Fennel: UnalignedAttributeAccessor Class Reference (original) (raw)
UnalignedAttributeAccessor is similar to AttributeAccessor, except that it provides a by-value access model intended for storing individual data values with maximum compression (hence unaligned), as opposed to the tuple-valued by-reference model of AttributeAccessor. More...
#include <[UnalignedAttributeAccessor.h](UnalignedAttributeAccessor%5F8h-source.html)>
| Public Member Functions | |
|---|---|
| UnalignedAttributeAccessor () | |
| UnalignedAttributeAccessor (TupleAttributeDescriptor const &attrDescriptor) | |
| Creates an accessor for the given attribute descriptor. | |
| void | compute (TupleAttributeDescriptor const &attrDescriptor) |
| Precomputes access for a descriptor. | |
| void | storeValue (TupleDatum const &datum, PBuffer pDataWithLen) const |
| Stores a value by itself, including length information, encoding it into the buffer passed in. | |
| void | loadValue (TupleDatum &datum, PConstBuffer pDataWithLen) const |
| Loads a value from a buffer containing data encoded via storeValue. | |
| TupleStorageByteLength | getStoredByteCount (PConstBuffer pDataWithLen) const |
| Gets the length information corresponding to the data stored in a buffer. | |
| TupleStorageByteLength | getMaxByteCount () const |
| Get the maximum number of bytes required to store any value of the given attribute. | |
| Private Member Functions | |
| void | compressInt64 (TupleDatum const &datum, PBuffer pDest) const |
| Compresses and stores an 8-byte integer by stripping off leading zeros. | |
| void | uncompressInt64 (TupleDatum &datum, PConstBuffer pDataWithLen) const |
| Uncompresses and loads an 8-byte integer, expanding it back to its original 8-byte value. | |
| bool | isInitialized () const |
| Private Attributes | |
| uint | cbStorage |
| bool | omitLengthIndicator |
| bool | isCompressedInt64 |
| Static Private Attributes | |
| static const TupleStorageByteLength | ONE_BYTE_MAX_LENGTH = 127 |
| static const TupleStorageByteLength | TWO_BYTE_MAX_LENGTH = 32767 |
| static const uint8_t | ONE_BYTE_LENGTH_MASK = 0x7f |
| static const uint16_t | TWO_BYTE_LENGTH_MASK1 = 0x7f00 |
| static const uint16_t | TWO_BYTE_LENGTH_MASK2 = 0x00ff |
| static const uint8_t | TWO_BYTE_LENGTH_BIT = 0x80 |
Detailed Description
UnalignedAttributeAccessor is similar to AttributeAccessor, except that it provides a by-value access model intended for storing individual data values with maximum compression (hence unaligned), as opposed to the tuple-valued by-reference model of AttributeAccessor.
Note:
Two methods, storeValue and loadValue, store and load TupleDatum to and from a preallocated buffer. The storage format is different from the marshalled format for a tuple (see TupleAccessor), since there's only one TupleDatum involved and there is no need to store the offset needed for "constant seek time". The storage format depends on the type of the data stored and for variable-width values is prefixed with leading bytes containing the length of the data.

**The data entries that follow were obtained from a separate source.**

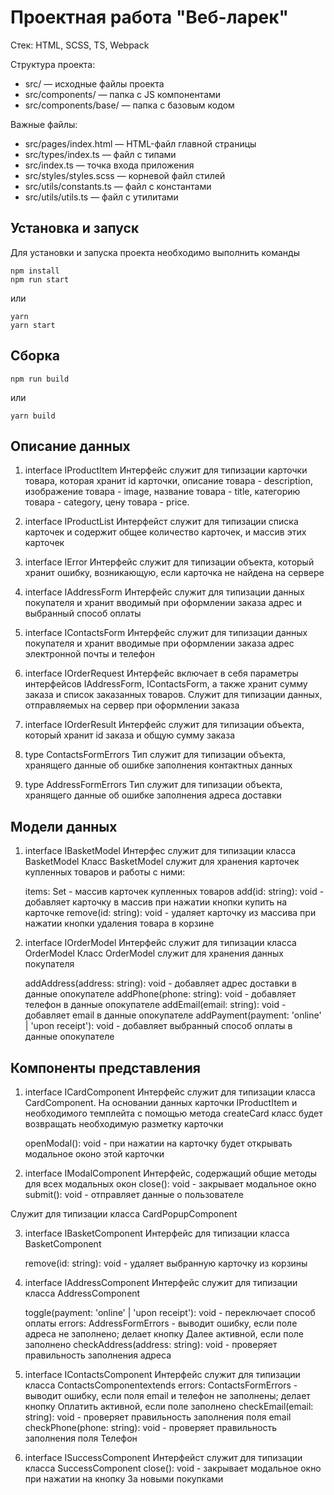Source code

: # Проектная работа "Веб-ларек"

Стек: HTML, SCSS, TS, Webpack

Структура проекта:
- src/ — исходные файлы проекта
- src/components/ — папка с JS компонентами
- src/components/base/ — папка с базовым кодом

Важные файлы:
- src/pages/index.html — HTML-файл главной страницы
- src/types/index.ts — файл с типами
- src/index.ts — точка входа приложения
- src/styles/styles.scss — корневой файл стилей
- src/utils/constants.ts — файл с константами
- src/utils/utils.ts — файл с утилитами

## Установка и запуск
Для установки и запуска проекта необходимо выполнить команды

```
npm install
npm run start
```

или

```
yarn
yarn start
```
## Сборка

```
npm run build
```

или

```
yarn build
```
## Описание данных

1. interface IProductItem
Интерфейс служит для типизации карточки товара, которая хранит id карточки, описание товара - description, изображение товара - image, название товара - title, категорию товара - category, цену товара - price.

2. interface IProductList
Интерфейст служит для типизации списка карточек и содержит общее количество карточек, и массив этих карточек

3. interface IError
Интерфейс служит для типизации объекта, который хранит ошибку, возникающую, если карточка не найдена на сервере

4. interface IAddressForm
Интерфейс служит для типизации данных покупателя и хранит вводимый при оформлении заказа адрес и выбранный способ оплаты

5. interface IContactsForm
Интерфейс служит для типизации данных покупателя и хранит вводимые при оформлении заказа адрес электронной почты и телефон

6. interface IOrderRequest
Интерфейс включает в себя параметры интерфейсов IAddressForm, IContactsForm, а также хранит сумму заказа и список заказанных товаров. Служит для типизации данных, отправляемых на сервер при оформлении заказа

7. interface IOrderResult
Интерфейс служит для типизации объекта, который  хранит id заказа и общую сумму заказа

8. type ContactsFormErrors
Тип служит для типизации объекта, хранящего данные об ошибке заполнения контактных данных

9. type AddressFormErrors
Тип служит для типизации объекта, хранящего данные об ошибке заполнения адреса доставки

## Модели данных

1. interface IBasketModel
Интерфес служит для типизации класса BasketModel
Класс BasketModel служит для хранения карточек купленных товаров и работы с ними:

    items: Set<string> - массив карточек купленных товаров
    add(id: string): void - добавляет карточку в массив при нажатии кнопки купить на карточке
    remove(id: string): void - удаляет карточку из массива при нажатии кнопки удаления товара в корзине

2. interface IOrderModel
Интерфейс служит для типизации класса OrderModel
Класс OrderModel служит для хранения данных покупателя

    addAddress(address: string): void - добавляет адрес доставки в данные опокупателе
    addPhone(phone: string): void - добавляет телефон в данные опокупателе
    addEmail(email: string): void - добавляет email в данные опокупателе
    addPayment(payment: 'online' | 'upon receipt'): void - добавляет выбранный способ оплаты в данные опокупателе


## Компоненты представления

1. interface ICardComponent 
Интерфейс служит для типизации класса CardComponent.
На основании данных карточки IProductItem и необходимого темплейта с помощью метода createCard класс будет возвращать необходимую разметку карточки

     openModal(): void - при нажатии на карточку будет открывать модальное оконо этой карточки

2. interface IModalComponent
Интерфейc, содержащий общие методы для всех модальных окон
    close(): void - закрывает модальное окно
    submit(): void - отправляет данные о пользователе 

Служит для типизации класса CardPopupComponent

3. interface IBasketComponent
Интерфейс для типизации класса BasketComponent

   remove(id: string): void - удаляет выбранную карточку из корзины

4. interface IAddressComponent
Интерфейс служит для типизации класса AddressComponent

    toggle(payment: 'online' | 'upon receipt'): void - переключает способ оплаты
    errors: AddressFormErrors - выводит ошибку, если поле адреса не заполнено; делает кнопку Далее активной, если поле заполнено
    checkAddress(address: string): void - проверяет правильность заполнения адреса

5. interface IContactsComponent
Интерфейс служит для типизации класса ContactsComponentextends
    errors: ContactsFormErrors - выводит ошибку, если поля email и телефон не заполнены; делает кнопку Оплатить активной, если поле заполнено
    checkEmail(email: string): void - проверяет правильность заполнения поля email
    checkPhone(phone: string): void - проверяет правильность заполнения поля Телефон

6. interface ISucсessComponent
Интерфейст служит для типизации класса SucсessComponent
    close(): void - закрывает модальное окно при нажатии на кнопку  За новыми покупками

If the data is an 8-byte integer (other than null), the leading zeroes in the data are stripped, and the length of the remaining bytes is stored in the first byte, followed by the data.
If the data is fixed-width and non-nullable, only the data itself is stored. We do not need to store the length of the data in this case because it is fixed and can be determined from the type descriptor corresponding to the data.
In all other cases, a length is encoded in the leading bytes of the buffer, based on the number of bytes in the data. The byte format of the buffer after storeDatum is:
One length byte encodes value length from 0(0x0000) to 127(0x007f)
0xxxxxxx
-------- -------- -------- -------- -------- ...
|length | data value bytes
Two length bytes encode value length from 128(0x0080) to 32767(0x7fff)
1xxxxxxx xxxxxxxx
-------- -------- -------- -------- -------- ...
| length | data value bytes
where length (1 or 2 bytes) comes from TupleDatum.cbData (a 4 byte
type) and data value bytes are copied from TupleDatum.pData. When storing NULL values, the one-byte length value of 0x00 is used; empty strings are special-cased as the two-byte length value of 0x8000 (because NULL values are much more common than empty strings)
TODO jvs 22-Oct-2006: unify this up at the TupleAccessor level as a new TUPLE_FORMAT_UNALIGNED.
Definition at line 81 of file UnalignedAttributeAccessor.h.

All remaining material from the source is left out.